## Extracted entries:

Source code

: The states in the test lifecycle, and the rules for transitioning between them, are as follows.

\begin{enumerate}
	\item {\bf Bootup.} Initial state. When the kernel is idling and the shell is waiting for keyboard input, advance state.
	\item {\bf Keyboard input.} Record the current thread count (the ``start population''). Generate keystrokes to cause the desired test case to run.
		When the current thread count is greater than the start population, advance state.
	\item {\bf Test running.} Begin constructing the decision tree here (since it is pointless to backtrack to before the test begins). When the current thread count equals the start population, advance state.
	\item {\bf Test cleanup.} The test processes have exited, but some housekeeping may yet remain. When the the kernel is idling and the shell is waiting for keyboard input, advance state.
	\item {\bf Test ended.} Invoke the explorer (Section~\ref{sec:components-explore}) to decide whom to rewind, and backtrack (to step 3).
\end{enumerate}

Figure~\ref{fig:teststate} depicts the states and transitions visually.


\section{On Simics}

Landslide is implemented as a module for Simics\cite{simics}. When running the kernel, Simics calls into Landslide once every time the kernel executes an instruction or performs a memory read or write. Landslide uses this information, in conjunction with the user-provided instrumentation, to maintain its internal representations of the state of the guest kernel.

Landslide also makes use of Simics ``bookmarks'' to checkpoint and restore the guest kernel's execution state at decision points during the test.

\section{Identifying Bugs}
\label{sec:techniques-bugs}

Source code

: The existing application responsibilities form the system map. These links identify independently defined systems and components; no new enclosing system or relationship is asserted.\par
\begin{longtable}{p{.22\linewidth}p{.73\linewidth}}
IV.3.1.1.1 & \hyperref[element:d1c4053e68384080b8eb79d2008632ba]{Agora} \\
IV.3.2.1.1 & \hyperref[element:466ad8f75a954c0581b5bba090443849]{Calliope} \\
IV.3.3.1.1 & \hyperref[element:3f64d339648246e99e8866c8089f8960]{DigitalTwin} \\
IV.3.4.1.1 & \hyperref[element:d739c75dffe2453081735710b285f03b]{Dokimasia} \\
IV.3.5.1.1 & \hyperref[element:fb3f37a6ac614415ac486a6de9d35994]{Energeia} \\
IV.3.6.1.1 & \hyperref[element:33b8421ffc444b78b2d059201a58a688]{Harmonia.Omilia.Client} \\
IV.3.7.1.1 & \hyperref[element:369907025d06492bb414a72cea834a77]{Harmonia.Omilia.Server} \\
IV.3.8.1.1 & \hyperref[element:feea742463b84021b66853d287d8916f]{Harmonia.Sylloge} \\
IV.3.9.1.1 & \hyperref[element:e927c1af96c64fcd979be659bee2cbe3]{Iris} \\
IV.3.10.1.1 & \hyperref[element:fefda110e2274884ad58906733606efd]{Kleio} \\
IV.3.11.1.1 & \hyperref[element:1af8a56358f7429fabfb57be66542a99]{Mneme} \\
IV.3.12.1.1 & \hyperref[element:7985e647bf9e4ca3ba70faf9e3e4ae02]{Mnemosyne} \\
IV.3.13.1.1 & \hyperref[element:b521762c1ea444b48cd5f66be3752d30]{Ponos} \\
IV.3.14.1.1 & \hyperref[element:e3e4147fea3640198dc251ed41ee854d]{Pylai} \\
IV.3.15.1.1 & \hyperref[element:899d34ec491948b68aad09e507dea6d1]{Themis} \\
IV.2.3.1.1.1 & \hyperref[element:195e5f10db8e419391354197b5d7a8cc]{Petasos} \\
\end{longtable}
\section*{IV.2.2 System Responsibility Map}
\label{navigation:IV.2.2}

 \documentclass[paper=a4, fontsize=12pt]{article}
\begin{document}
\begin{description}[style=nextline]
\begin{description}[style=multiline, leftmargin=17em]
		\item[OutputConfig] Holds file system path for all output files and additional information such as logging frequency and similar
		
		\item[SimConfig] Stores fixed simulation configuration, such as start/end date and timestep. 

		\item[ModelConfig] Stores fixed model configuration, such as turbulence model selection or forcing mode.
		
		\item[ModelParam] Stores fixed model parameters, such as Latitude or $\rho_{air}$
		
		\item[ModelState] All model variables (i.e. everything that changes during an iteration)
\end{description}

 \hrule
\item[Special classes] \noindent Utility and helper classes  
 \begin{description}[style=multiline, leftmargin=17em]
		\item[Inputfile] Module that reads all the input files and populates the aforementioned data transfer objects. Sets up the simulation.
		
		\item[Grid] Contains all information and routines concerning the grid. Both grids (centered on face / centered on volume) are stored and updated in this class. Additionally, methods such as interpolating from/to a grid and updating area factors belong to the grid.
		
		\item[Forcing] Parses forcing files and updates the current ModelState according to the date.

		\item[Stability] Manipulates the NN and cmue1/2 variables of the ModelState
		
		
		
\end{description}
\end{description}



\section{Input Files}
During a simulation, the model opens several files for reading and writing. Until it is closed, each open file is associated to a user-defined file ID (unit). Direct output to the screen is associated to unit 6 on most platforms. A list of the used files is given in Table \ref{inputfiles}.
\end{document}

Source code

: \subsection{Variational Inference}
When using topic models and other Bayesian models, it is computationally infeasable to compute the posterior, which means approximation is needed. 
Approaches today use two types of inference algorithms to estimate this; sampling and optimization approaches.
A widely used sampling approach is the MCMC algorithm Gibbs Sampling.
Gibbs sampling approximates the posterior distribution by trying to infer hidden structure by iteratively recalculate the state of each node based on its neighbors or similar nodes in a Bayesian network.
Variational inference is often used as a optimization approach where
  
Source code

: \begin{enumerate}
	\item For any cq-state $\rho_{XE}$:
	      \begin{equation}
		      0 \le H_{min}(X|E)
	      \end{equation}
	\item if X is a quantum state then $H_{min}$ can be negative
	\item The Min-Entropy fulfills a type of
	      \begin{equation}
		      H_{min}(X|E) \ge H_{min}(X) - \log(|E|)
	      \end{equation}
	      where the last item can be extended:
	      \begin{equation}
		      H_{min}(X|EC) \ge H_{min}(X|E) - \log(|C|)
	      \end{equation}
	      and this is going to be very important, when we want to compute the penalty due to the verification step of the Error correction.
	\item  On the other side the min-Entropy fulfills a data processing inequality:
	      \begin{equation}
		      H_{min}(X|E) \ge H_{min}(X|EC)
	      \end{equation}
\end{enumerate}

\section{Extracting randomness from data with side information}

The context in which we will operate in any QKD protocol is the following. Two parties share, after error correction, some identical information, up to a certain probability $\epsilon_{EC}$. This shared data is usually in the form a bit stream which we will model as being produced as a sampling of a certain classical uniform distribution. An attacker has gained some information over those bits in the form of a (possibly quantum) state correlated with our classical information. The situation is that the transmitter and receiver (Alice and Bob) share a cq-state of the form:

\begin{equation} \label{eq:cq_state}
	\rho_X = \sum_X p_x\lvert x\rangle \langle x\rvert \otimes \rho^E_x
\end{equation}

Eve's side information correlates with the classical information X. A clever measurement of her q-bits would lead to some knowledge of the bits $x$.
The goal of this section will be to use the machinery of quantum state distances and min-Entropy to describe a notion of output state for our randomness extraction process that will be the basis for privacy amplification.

## About this task:
Word for word and line for line, give the material again.

## Answer for the task:
Source code

: The states in the test lifecycle, and the rules for transitioning between them, are as follows.

\begin{enumerate}
	\item {\bf Bootup.} Initial state. When the kernel is idling and the shell is waiting for keyboard input, advance state.
	\item {\bf Keyboard input.} Record the current thread count (the ``start population''). Generate keystrokes to cause the desired test case to run.
		When the current thread count is greater than the start population, advance state.
	\item {\bf Test running.} Begin constructing the decision tree here (since it is pointless to backtrack to before the test begins). When the current thread count equals the start population, advance state.
	\item {\bf Test cleanup.} The test processes have exited, but some housekeeping may yet remain. When the the kernel is idling and the shell is waiting for keyboard input, advance state.
	\item {\bf Test ended.} Invoke the explorer (Section~\ref{sec:components-explore}) to decide whom to rewind, and backtrack (to step 3).
\end{enumerate}

Figure~\ref{fig:teststate} depicts the states and transitions visually.


\section{On Simics}

Landslide is implemented as a module for Simics\cite{simics}. When running the kernel, Simics calls into Landslide once every time the kernel executes an instruction or performs a memory read or write. Landslide uses this information, in conjunction with the user-provided instrumentation, to maintain its internal representations of the state of the guest kernel.

Landslide also makes use of Simics ``bookmarks'' to checkpoint and restore the guest kernel's execution state at decision points during the test.

\section{Identifying Bugs}
\label{sec:techniques-bugs}

Source code

: The existing application responsibilities form the system map. These links identify independently defined systems and components; no new enclosing system or relationship is asserted.\par
\begin{longtable}{p{.22\linewidth}p{.73\linewidth}}
IV.3.1.1.1 & \hyperref[element:d1c4053e68384080b8eb79d2008632ba]{Agora} \\
IV.3.2.1.1 & \hyperref[element:466ad8f75a954c0581b5bba090443849]{Calliope} \\
IV.3.3.1.1 & \hyperref[element:3f64d339648246e99e8866c8089f8960]{DigitalTwin} \\
IV.3.4.1.1 & \hyperref[element:d739c75dffe2453081735710b285f03b]{Dokimasia} \\
IV.3.5.1.1 & \hyperref[element:fb3f37a6ac614415ac486a6de9d35994]{Energeia} \\
IV.3.6.1.1 & \hyperref[element:33b8421ffc444b78b2d059201a58a688]{Harmonia.Omilia.Client} \\
IV.3.7.1.1 & \hyperref[element:369907025d06492bb414a72cea834a77]{Harmonia.Omilia.Server} \\
IV.3.8.1.1 & \hyperref[element:feea742463b84021b66853d287d8916f]{Harmonia.Sylloge} \\
IV.3.9.1.1 & \hyperref[element:e927c1af96c64fcd979be659bee2cbe3]{Iris} \\
IV.3.10.1.1 & \hyperref[element:fefda110e2274884ad58906733606efd]{Kleio} \\
IV.3.11.1.1 & \hyperref[element:1af8a56358f7429fabfb57be66542a99]{Mneme} \\
IV.3.12.1.1 & \hyperref[element:7985e647bf9e4ca3ba70faf9e3e4ae02]{Mnemosyne} \\
IV.3.13.1.1 & \hyperref[element:b521762c1ea444b48cd5f66be3752d30]{Ponos} \\
IV.3.14.1.1 & \hyperref[element:e3e4147fea3640198dc251ed41ee854d]{Pylai} \\
IV.3.15.1.1 & \hyperref[element:899d34ec491948b68aad09e507dea6d1]{Themis} \\
IV.2.3.1.1.1 & \hyperref[element:195e5f10db8e419391354197b5d7a8cc]{Petasos} \\
\end{longtable}
\section*{IV.2.2 System Responsibility Map}
\label{navigation:IV.2.2}

 \documentclass[paper=a4, fontsize=12pt]{article}
\begin{document}
\begin{description}[style=nextline]
\begin{description}[style=multiline, leftmargin=17em]
		\item[OutputConfig] Holds file system path for all output files and additional information such as logging frequency and similar
		
		\item[SimConfig] Stores fixed simulation configuration, such as start/end date and timestep. 

		\item[ModelConfig] Stores fixed model configuration, such as turbulence model selection or forcing mode.
		
		\item[ModelParam] Stores fixed model parameters, such as Latitude or $\rho_{air}$
		
		\item[ModelState] All model variables (i.e. everything that changes during an iteration)
\end{description}

 \hrule
\item[Special classes] \noindent Utility and helper classes  
 \begin{description}[style=multiline, leftmargin=17em]
		\item[Inputfile] Module that reads all the input files and populates the aforementioned data transfer objects. Sets up the simulation.
		
		\item[Grid] Contains all information and routines concerning the grid. Both grids (centered on face / centered on volume) are stored and updated in this class. Additionally, methods such as interpolating from/to a grid and updating area factors belong to the grid.
		
		\item[Forcing] Parses forcing files and updates the current ModelState according to the date.

		\item[Stability] Manipulates the NN and cmue1/2 variables of the ModelState
		
		
		
\end{description}
\end{description}



\section{Input Files}
During a simulation, the model opens several files for reading and writing. Until it is closed, each open file is associated to a user-defined file ID (unit). Direct output to the screen is associated to unit 6 on most platforms. A list of the used files is given in Table \ref{inputfiles}.
\end{document}

Source code

: \subsection{Variational Inference}
When using topic models and other Bayesian models, it is computationally infeasable to compute the posterior, which means approximation is needed. 
Approaches today use two types of inference algorithms to estimate this; sampling and optimization approaches.
A widely used sampling approach is the MCMC algorithm Gibbs Sampling.
Gibbs sampling approximates the posterior distribution by trying to infer hidden structure by iteratively recalculate the state of each node based on its neighbors or similar nodes in a Bayesian network.
Variational inference is often used as a optimization approach where
  
Source code

: \begin{enumerate}
	\item For any cq-state $\rho_{XE}$:
	      \begin{equation}
		      0 \le H_{min}(X|E)
	      \end{equation}
	\item if X is a quantum state then $H_{min}$ can be negative
	\item The Min-Entropy fulfills a type of
	      \begin{equation}
		      H_{min}(X|E) \ge H_{min}(X) - \log(|E|)
	      \end{equation}
	      where the last item can be extended:
	      \begin{equation}
		      H_{min}(X|EC) \ge H_{min}(X|E) - \log(|C|)
	      \end{equation}
	      and this is going to be very important, when we want to compute the penalty due to the verification step of the Error correction.
	\item  On the other side the min-Entropy fulfills a data processing inequality:
	      \begin{equation}
		      H_{min}(X|E) \ge H_{min}(X|EC)
	      \end{equation}
\end{enumerate}

\section{Extracting randomness from data with side information}

The context in which we will operate in any QKD protocol is the following. Two parties share, after error correction, some identical information, up to a certain probability $\epsilon_{EC}$. This shared data is usually in the form a bit stream which we will model as being produced as a sampling of a certain classical uniform distribution. An attacker has gained some information over those bits in the form of a (possibly quantum) state correlated with our classical information. The situation is that the transmitter and receiver (Alice and Bob) share a cq-state of the form:

\begin{equation} \label{eq:cq_state}
	\rho_X = \sum_X p_x\lvert x\rangle \langle x\rvert \otimes \rho^E_x
\end{equation}

Eve's side information correlates with the classical information X. A clever measurement of her q-bits would lead to some knowledge of the bits $x$.
The goal of this section will be to use the machinery of quantum state distances and min-Entropy to describe a notion of output state for our randomness extraction process that will be the basis for privacy amplification.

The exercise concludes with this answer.